WHAT YOU ARE ASKED TO DO: Write out all of the entries exactly as given.

DATA TO PROCESS:
=-=-=-=-=
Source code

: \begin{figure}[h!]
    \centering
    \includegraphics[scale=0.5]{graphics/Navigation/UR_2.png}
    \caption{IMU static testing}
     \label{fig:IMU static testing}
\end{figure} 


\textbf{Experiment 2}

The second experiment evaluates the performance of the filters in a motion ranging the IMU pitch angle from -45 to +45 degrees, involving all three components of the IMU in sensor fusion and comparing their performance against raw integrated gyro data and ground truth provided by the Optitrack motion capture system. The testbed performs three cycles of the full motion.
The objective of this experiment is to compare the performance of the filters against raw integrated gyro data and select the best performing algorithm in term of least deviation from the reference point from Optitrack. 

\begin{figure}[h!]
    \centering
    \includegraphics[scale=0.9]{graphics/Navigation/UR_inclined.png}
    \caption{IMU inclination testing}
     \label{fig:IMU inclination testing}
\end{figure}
=-=-=-=-=
EXERCISE ANSWER:
Source code

: \begin{figure}[h!]
    \centering
    \includegraphics[scale=0.5]{graphics/Navigation/UR_2.png}
    \caption{IMU static testing}
     \label{fig:IMU static testing}
\end{figure} 


\textbf{Experiment 2}

The second experiment evaluates the performance of the filters in a motion ranging the IMU pitch angle from -45 to +45 degrees, involving all three components of the IMU in sensor fusion and comparing their performance against raw integrated gyro data and ground truth provided by the Optitrack motion capture system. The testbed performs three cycles of the full motion.
The objective of this experiment is to compare the performance of the filters against raw integrated gyro data and select the best performing algorithm in term of least deviation from the reference point from Optitrack. 

\begin{figure}[h!]
    \centering
    \includegraphics[scale=0.9]{graphics/Navigation/UR_inclined.png}
    \caption{IMU inclination testing}
     \label{fig:IMU inclination testing}
\end{figure}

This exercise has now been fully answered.